The Millennium Express is Volume Nine of Subterranean Press’s series of Robert Silverberg’s complete short stories. I’ve been reading these volumes and I’ve come away with growing respect for Silverberg’s talent and longevity. I was reading Silverberg’s work as a kid back in the 1950s. Silverberg’s work evolved over time. My favorite Silverberg stories are from the 1970s. But looking at Silverberg’s output for over 50 years, I’m impressed by his quality control and versatility.
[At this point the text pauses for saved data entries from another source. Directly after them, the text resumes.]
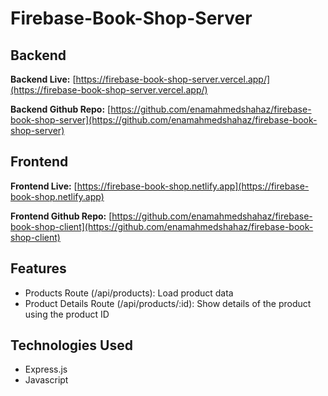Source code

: # Firebase-Book-Shop-Server
 

## Backend

**Backend Live:** [https://firebase-book-shop-server.vercel.app/](https://firebase-book-shop-server.vercel.app/) 

**Backend Github Repo:** [https://github.com/enamahmedshahaz/firebase-book-shop-server](https://github.com/enamahmedshahaz/firebase-book-shop-server) 


## Frontend

**Frontend Live:** [https://firebase-book-shop.netlify.app](https://firebase-book-shop.netlify.app) 

**Frontend Github Repo:** [https://github.com/enamahmedshahaz/firebase-book-shop-client](https://github.com/enamahmedshahaz/firebase-book-shop-client) 



## Features
 - Products Route (/api/products): Load product data
 - Product Details Route (/api/products/:id): Show details of the product using the product ID



## Technologies Used
 - Express.js
 - Javascript
 
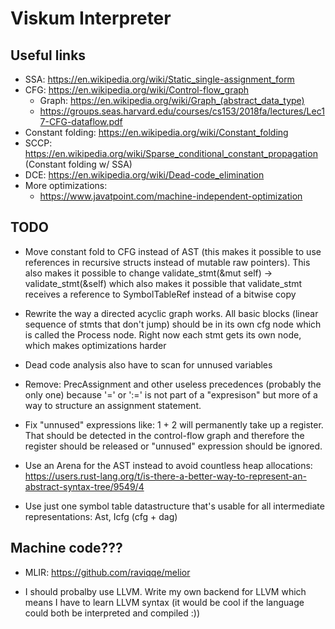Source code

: # Viskum Interpreter

## Useful links

- SSA: https://en.wikipedia.org/wiki/Static_single-assignment_form
- CFG: https://en.wikipedia.org/wiki/Control-flow_graph
  - Graph: https://en.wikipedia.org/wiki/Graph_(abstract_data_type)
  - https://groups.seas.harvard.edu/courses/cs153/2018fa/lectures/Lec17-CFG-dataflow.pdf
- Constant folding: https://en.wikipedia.org/wiki/Constant_folding
- SCCP: https://en.wikipedia.org/wiki/Sparse_conditional_constant_propagation (Constant folding w/ SSA)
- DCE: https://en.wikipedia.org/wiki/Dead-code_elimination
- More optimizations:
  - https://www.javatpoint.com/machine-independent-optimization

## TODO

- Move constant fold to CFG instead of AST (this makes it possible to use references in recursive structs instead of mutable raw pointers). This also makes it possible to change validate_stmt(&mut self) -> validate_stmt(&self) which also makes it possible that validate_stmt receives a reference to SymbolTableRef instead of a bitwise copy

- Rewrite the way a directed acyclic graph works. All basic blocks (linear sequence of stmts that don't jump) should be in its own cfg node which is called the Process node. Right now each stmt gets its own node, which makes optimizations harder

- Dead code analysis also have to scan for unnused variables

- Remove: PrecAssignment and other useless precedences (probably the only one) because '=' or ':=' is not part of a "expresison" but more of a way to structure an assignment statement.

- Fix "unnused" expressions like: 1 + 2 will permanently take up a register. That should be detected in the control-flow graph and therefore the register should be released or "unnused" expression should be ignored.

- Use an Arena for the AST instead to avoid countless heap allocations: https://users.rust-lang.org/t/is-there-a-better-way-to-represent-an-abstract-syntax-tree/9549/4

- Use just one symbol table datastructure that's usable for all intermediate representations: Ast, Icfg (cfg + dag)

## Machine code???

- MLIR: https://github.com/raviqqe/melior

- I should probalby use LLVM. Write my own backend for LLVM which means I have to learn LLVM syntax (it would be cool if the language could both be interpreted and compiled :))
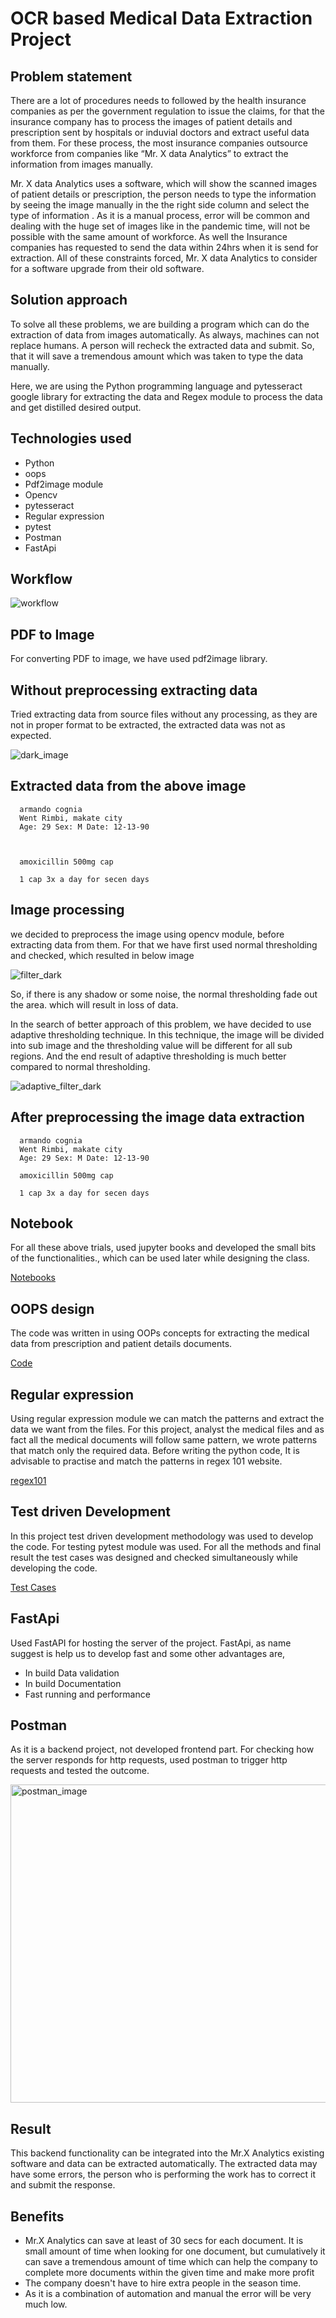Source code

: # OCR based Medical Data Extraction Project

## Problem statement
There are a lot of procedures needs to followed by the health insurance companies as per the government regulation to issue the claims, for that the insurance company has to process the images of patient details and prescription sent by hospitals or induvial doctors and extract useful data from them. For these process, the most insurance companies outsource workforce from companies like “Mr. X data Analytics” to extract the information from images manually.

Mr. X data Analytics uses a software, which will show the scanned images of patient details or prescription, the person needs to type the information by seeing the image manually in the the right side column and select the type of information . As it is a manual process, error will be common and dealing with the huge set of images like in the pandemic time, will not be possible with the same amount of workforce. As well the Insurance companies has requested to send the data within 24hrs when it is send for extraction. All of these constraints forced, Mr. X data Analytics to consider for a software upgrade from their old software.

## Solution approach
To solve all these problems, we are building a program which can do the extraction of data from images automatically. As always, machines can not replace humans. A person will recheck the extracted data and submit. So, that it will save a tremendous amount which was taken to type the data manually.

Here, we are using the Python programming language and pytesseract google library for extracting the data and Regex module to process the data and get distilled desired output.

## Technologies used
* Python <br />
* oops <br />
* Pdf2image module <br />
* Opencv <br />
* pytesseract <br />
* Regular expression <br />
* pytest <br />
* Postman <br />
* FastApi <br />

## Workflow
![workflow]([https://i.ibb.co/qk3v0J4/A-sample-prescription-containing-handwritten-texts-over-the-printed-lines.png](https://i.ibb.co/cFrT0bj/2024-06-11-19-21.png))

## PDF to Image
For converting PDF to image, we have used pdf2image library.

## Without preprocessing extracting data
Tried extracting data from source files without any processing, as they are not in proper format to be extracted, the extracted data was not as expected.

![dark_image](https://i.ibb.co/NrftC4j/dark-A-sample-prescription-containing-handwritten-texts-over-the-printed-lines.png)

## Extracted data from the above image
    

      armando cognia
      Went Rimbi, makate city
      Age: 29 Sex: M Date: 12-13-90

      

      amoxicillin 500mg cap

      1 cap 3x a day for secen days



## Image processing
we decided to preprocess the image using opencv module, before extracting data from them. For that we have first used normal thresholding and checked, which resulted in below image

![filter_dark](https://i.ibb.co/1TY20hG/error.png)

So, if there is any shadow or some noise, the normal thresholding fade out the area. which will result in loss of data.

In the search of better approach of this problem, we have decided to use adaptive thresholding technique. In this technique, the image will be divided into sub image and the thresholding value will be different for all sub regions. And the end result of adaptive thresholding is much better compared to normal thresholding.

![adaptive_filter_dark](https://i.ibb.co/d79yzgV/quality.png)

## After preprocessing the image data extraction

      armando cognia
      Went Rimbi, makate city
      Age: 29 Sex: M Date: 12-13-90   

      amoxicillin 500mg cap

      1 cap 3x a day for secen days
      
## Notebook
For all these above trials, used jupyter books and developed the small bits of the functionalities., which can be used later while designing the class.

[Notebooks](https://github.com/MirzaWaleed95/Data_Extraction_Project/tree/main/backend/notebooks)
      
## OOPS design
The code was written in using OOPs concepts for extracting the medical data from prescription and patient details documents.

[Code](https://github.com/MirzaWaleed95/Data_Extraction_Project/tree/main/backend/src)

## Regular expression
Using regular expression module we can match the patterns and extract the data we want from the files. For this project, analyst the medical files and as fact all the medical documents will follow same pattern, we wrote patterns that match only the required data. Before writing the python code, It is advisable to practise and match the patterns in regex 101 website.

[regex101](https://regex101.com/)

## Test driven Development
In this project test driven development methodology was used to develop the code. For testing pytest module was used. For all the methods and final result the test cases was designed and checked simultaneously while developing the code.

[Test Cases](https://github.com/MirzaWaleed95/Data_Extraction_Project/tree/main/backend/tests)

## FastApi
Used FastAPI for hosting the server of the project. FastApi, as name suggest is help us to develop fast and some other advantages are,

* In build Data validation <br/>
* In build Documentation <br/>
* Fast running and performance <br/>

## Postman
As it is a backend project, not developed frontend part. For checking how the server responds for http requests, used postman to trigger http requests and tested the outcome.

<img width="509" alt="postman_image" src="https://user-images.githubusercontent.com/108637079/188928733-bae5b7a2-028e-4d07-81ec-838ff7c166d8.PNG">




## Result
This backend functionality can be integrated into the Mr.X Analytics existing software and data can be extracted automatically. The extracted data may have some errors, the person who is performing the work has to correct it and submit the response.

## Benefits
* Mr.X Analytics can save at least of 30 secs for each document. It is small amount of time when looking for one document, but cumulatively it can save a tremendous amount of time which can help the company to complete more documents within the given time and make more profit <br/>
* The company doesn't have to hire extra people in the season time. <br/>
* As it is a combination of automation and manual the error will be very much low. <br/>
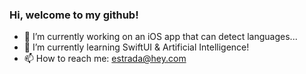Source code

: ### Hi, welcome to my github!

- 🔭 I’m currently working on an iOS app that can detect languages...
- 🌱 I’m currently learning SwiftUI & Artificial Intelligence!
- 📫 How to reach me: estrada@hey.com

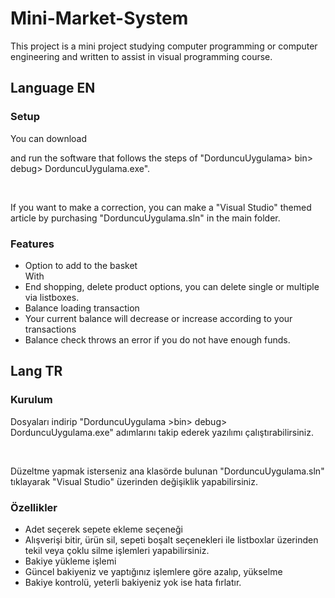 # Mini-Market-System

This project is a mini project studying computer programming or computer engineering and written to assist in visual programming course.

<h2> Language EN </h2>
<h3> Setup </h3>
You can download <p> and run the software that follows the steps of "DorduncuUygulama> bin> debug> DorduncuUygulama.exe". </p> <br>
<p> If you want to make a correction, you can make a "Visual Studio" themed article by purchasing "DorduncuUygulama.sln" in the main folder.
<h3>
<h3> Features </h3>
<ul>
<li> Option to add to the basket </li>
With <li> End shopping, delete product options, you can delete single or multiple via listboxes. </li>
<li> Balance loading transaction </li>
<li> Your current balance will decrease or increase according to your transactions </li>
<li> Balance check throws an error if you do not have enough funds. </li>
</ul>

<h2>Lang TR</h2>
<h3>Kurulum</h3>
<p>Dosyaları indirip "DorduncuUygulama >bin> debug> DorduncuUygulama.exe" adımlarını takip ederek yazılımı çalıştırabilirsiniz.</p><br>
<p>Düzeltme yapmak isterseniz ana klasörde bulunan "DorduncuUygulama.sln" tıklayarak "Visual Studio" üzerinden değişiklik yapabilirsiniz.
<h3>
<h3>Özellikler</h3>
<ul>
<li>Adet seçerek sepete ekleme seçeneği</li>
<li>Alışverişi bitir, ürün sil, sepeti boşalt seçenekleri ile listboxlar üzerinden tekil veya çoklu silme işlemleri yapabilirsiniz.</li>
<li>Bakiye yükleme işlemi</li>
<li>Güncel bakiyeniz ve yaptığınız işlemlere göre azalıp, yükselme </li>
<li>Bakiye kontrolü, yeterli bakiyeniz yok ise hata fırlatır.</li>
</ul>

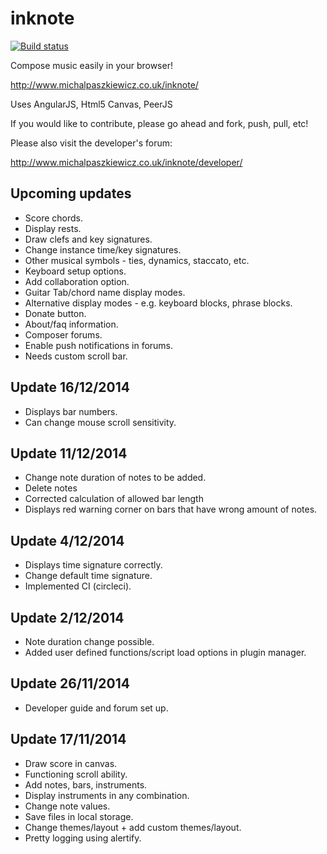 inknote
=======

[![Build status](https://circleci.com/gh/MichalPaszkiewicz/inknote.png?circle-token=:circle-token)](https://circleci.com/gh/MichalPaszkiewicz/inknote)

Compose music easily in your browser!

http://www.michalpaszkiewicz.co.uk/inknote/

Uses AngularJS, Html5 Canvas, PeerJS

If you would like to contribute, please go ahead and fork, push, pull, etc!

Please also visit the developer's forum:

http://www.michalpaszkiewicz.co.uk/inknote/developer/

Upcoming updates
------------------
- Score chords.
- Display rests.
- Draw clefs and key signatures.
- Change instance time/key signatures.
- Other musical symbols - ties, dynamics, staccato, etc.
- Keyboard setup options.
- Add collaboration option.
- Guitar Tab/chord name display modes.
- Alternative display modes - e.g. keyboard blocks, phrase blocks.
- Donate button.
- About/faq information.
- Composer forums.
- Enable push notifications in forums.
- Needs custom scroll bar.

Update 16/12/2014
------------------
- Displays bar numbers.
- Can change mouse scroll sensitivity.

Update 11/12/2014
------------------
- Change note duration of notes to be added.
- Delete notes
- Corrected calculation of allowed bar length
- Displays red warning corner on bars that have wrong amount of notes.

Update 4/12/2014
------------------
- Displays time signature correctly.
- Change default time signature.
- Implemented CI (circleci).

Update 2/12/2014
------------------
- Note duration change possible.
- Added user defined functions/script load options in plugin manager.

Update 26/11/2014
------------------
- Developer guide and forum set up.

Update 17/11/2014
------------------
- Draw score in canvas.
- Functioning scroll ability.
- Add notes, bars, instruments.
- Display instruments in any combination.
- Change note values.
- Save files in local storage.
- Change themes/layout + add custom themes/layout.
- Pretty logging using alertify.
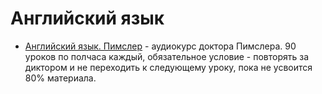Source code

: # Английский язык

- [Английский язык. Пимслер](https://t.me/PimslerEng) - аудиокурс доктора Пимслера. 90 уроков по полчаса каждый, обязательное условие - повторять за диктором и не переходить к следующему уроку, пока не усвоится 80% материала.
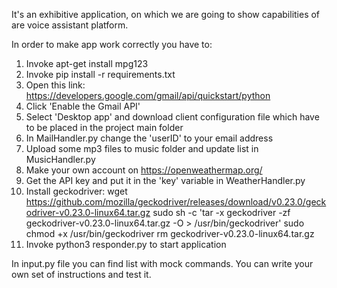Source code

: It's an exhibitive application, on which we are going to show capabilities of are voice assistant platform.

In order to make app work correctly you have to:
1. Invoke apt-get install mpg123
2. Invoke pip install -r requirements.txt
3. Open this link: https://developers.google.com/gmail/api/quickstart/python
4. Click 'Enable the Gmail API'
5. Select 'Desktop app' and download client configuration file which have to be placed in the project main folder
6. In MailHandler.py change the 'userID' to your email address
7. Upload some mp3 files to music folder and update list in MusicHandler.py
8. Make your own account on https://openweathermap.org/
9. Get the API key and put it in the 'key' variable in WeatherHandler.py
10. Install geckodriver:
    wget https://github.com/mozilla/geckodriver/releases/download/v0.23.0/geckodriver-v0.23.0-linux64.tar.gz
    sudo sh -c 'tar -x geckodriver -zf geckodriver-v0.23.0-linux64.tar.gz -O > /usr/bin/geckodriver'
    sudo chmod +x /usr/bin/geckodriver
    rm geckodriver-v0.23.0-linux64.tar.gz
11. Invoke python3 responder.py to start application

In input.py file you can find list with mock commands. You can write your own set of instructions and test it.

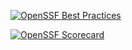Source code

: [![OpenSSF Best Practices](https://www.bestpractices.dev/projects/10267/badge)](https://www.bestpractices.dev/projects/10267)

[![OpenSSF Scorecard](https://api.securityscorecards.dev/projects/nixguin/password-generator/badge)](https://securityscorecards.dev/viewer/?uri=github.com/nixguin/password-generator)

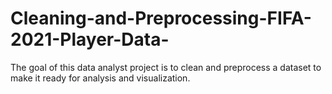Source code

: # Cleaning-and-Preprocessing-FIFA-2021-Player-Data-
The goal of this data analyst project is to clean and preprocess a dataset to make it ready for analysis and visualization.

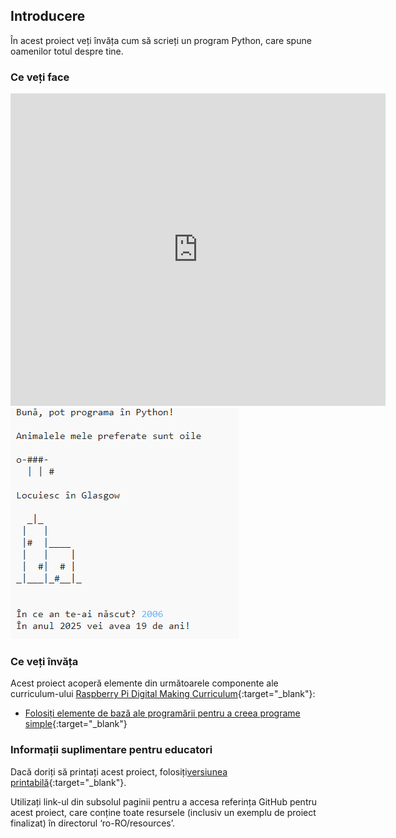 ## Introducere

În acest proiect veți învăța cum să scrieți un program Python, care spune oamenilor totul despre tine.

### Ce veți face

<div class="trinket">
  <iframe src="https://trinket.io/embed/python/a1f663ae0d?outputOnly=true&start=result" width="600" height="500" frameborder="0" marginwidth="0" marginheight="0" allowfullscreen>
  </iframe>
  <img src="images/me-final.png">
</div>

### Ce veți învăța

Acest proiect acoperă elemente din următoarele componente ale curriculum-ului [Raspberry Pi Digital Making Curriculum](http://rpf.io/curriculum){:target="_blank"}:

+ [Folosiți elemente de bază ale programării pentru a creea programe simple](https://www.raspberrypi.org/curriculum/programming/creator){:target="_blank"}

### Informații suplimentare pentru educatori

Dacă doriți să printați acest proiect, folosiți[versiunea printabilă](https://projects.raspberrypi.org/en/projects/about-me/print){:target="_blank"}.

Utilizați link-ul din subsolul paginii pentru a accesa referința GitHub pentru acest proiect, care conține toate resursele (inclusiv un exemplu de proiect finalizat) în directorul ‘ro-RO/resources’.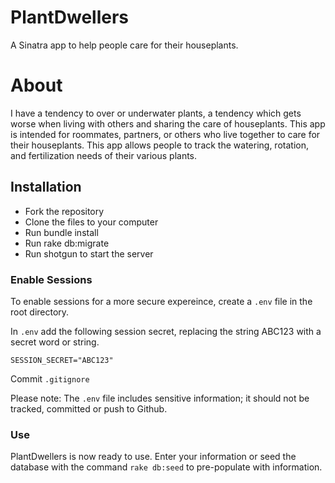 # PlantDwellers
A Sinatra app to help people care for their houseplants.

# About
I have a tendency to over or underwater plants, a tendency which gets worse when living with others and sharing the care of houseplants. This app is intended for roommates, partners, or others who live together to care for their houseplants. This app allows people to track the watering, rotation, and fertilization needs of their various plants.

## Installation

- Fork the repository
- Clone the files to your computer
- Run bundle install
- Run rake db:migrate
- Run shotgun to start the server

### Enable Sessions 

To enable sessions for a more secure expereince, create a `.env` file in the root directory.

In `.env` add the following session secret, replacing the string ABC123 with a secret word or string.

`SESSION_SECRET="ABC123"`

Commit `.gitignore`

Please note: The `.env` file includes sensitive information; it should not be tracked, committed or push to Github.

### Use

PlantDwellers is now ready to use. Enter your information or seed the database with the command `rake db:seed` to pre-populate with information.
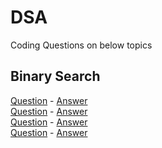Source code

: # DSA
Coding Questions on below topics
## Binary Search
[Question](https://leetcode.com/problems/find-first-and-last-position-of-element-in-sorted-array/) - [Answer](https://github.com/PSoni8/DSA/blob/main/Find%20First%20and%20Last%20Position%20of%20Element%20in%20Sorted%20Array.cpp)</br>
[Question](https://www.geeksforgeeks.org/count-number-of-occurrences-or-frequency-in-a-sorted-array/) - [Answer](https://github.com/PSoni8/DSA/blob/main/Number%20of%20occurrence.cpp)</br>
[Question](https://leetcode.com/problems/find-minimum-in-rotated-sorted-array/) - [Answer](https://github.com/PSoni8/DSA/blob/main/Find%20Minimum%20in%20Rotated%20Sorted%20Array.cpp)</br>
[Question](https://leetcode.com/problems/search-in-rotated-sorted-array/) - [Answer](https://github.com/PSoni8/DSA/blob/main/Search%20in%20Rotated%20Sorted%20Array.cpp)</br>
If you’re a fan of Science Fiction, the Subterranean Press Silverberg series contains several must-read volumes.
Table of Contents:
Diana of the Hundred Breasts
Beauty in the Night
Call Me Titan
The Tree That Grew From the Sky
The Church at Monte Saturno
Hanosz Prime Goes to Old Earth
The Millennium Express
The Colonel Returns to the Stars
The Eater of Dreams
A Piece of the Great World
Against the Current
The True Vintage of Erzuine Thale
Defenders of the Frontier
The Prisoner
Smithers and the Ghost of the Thar

14 thoughts on “FORGOTTEN BOOKS #288: THE MILLENNIUM EXPRESS By Robert Silverberg

  1. Sergio (Tipping My Fedora)

    At one poiunt I did read a lot of Silverberg, though I must admit not many of these story titles ring a bell – there was a decade when he wrote practically no SF, is that corect? Must look at my shelves to see what is there – thanks George.

    1. george Post author

      Sergio, Subterranean Press’s project of publishing all of Robert Silverberg’s short fiction will probably be the last of its kind. You’re right about Silverberg taking a “break” from writing SF for years…but he returned more prolific than ever!

  2. Jeff Meyerson

    I agree, George. I’ve downloaded each of these volumes to the Kindle as they’ve been released. They are perfect reading for Starbucks or an airplane. I’ll probably read these on our flight to Vegas in a couple of weeks.

  3. Bill Crider

    Silverberg is one of my heroes, along with a few others of his generation: Block, Westlake, Hunter/McBain. Amazingly prolific and entertaining, nearly always worth reading.

    1. george Post author

      Bill, the reprinting of all of Theodore Sturgeon’s short stories is the only publishing project I can think of that approaches this Subterranean collection of Silverberg’s work. I’m with you on Block, Westlake, Hunter/McBain.

  4. Jeff Meyerson

    One of the best parts of these books for me is the way Silverberg introduces the stories, puts them in context of how and why he wrote them, what was going on in his life at the time, etc. That makes the books even better.

    1. george Post author

      Prashant, if you can find NEBULA or HUGO winning collections of stories, you’ll find some excellent Silverberg short fiction. For a while in the 1970s, Silverberg seemed to be winning every SF award in sight!

  5. Richard R.

    I’m not as big of a fan of Silverberg as you are, George, but he did write some very good books. As for this being a one of a kind set of books, NESFA’s 6 volume set of Roger Zelanzy’s short fiction, and their 6 volume (but not yet completed) set of Poul Anderson’s collected short works rival it, in my opinion.

  6. Kelly Robinson

    I’ve read enough horror anthologies that I MUST have read something by him, but darned if I know what any of the stories were. I’ll have to read a dedicated collection sometime.

    1. george Post author

      Kelly, Robert Silverberg was winning almost every Science Fiction award in sight during the late 1960s and 1970s. His range is impressive. Silverberg’s novels from that time period are worth a look, too.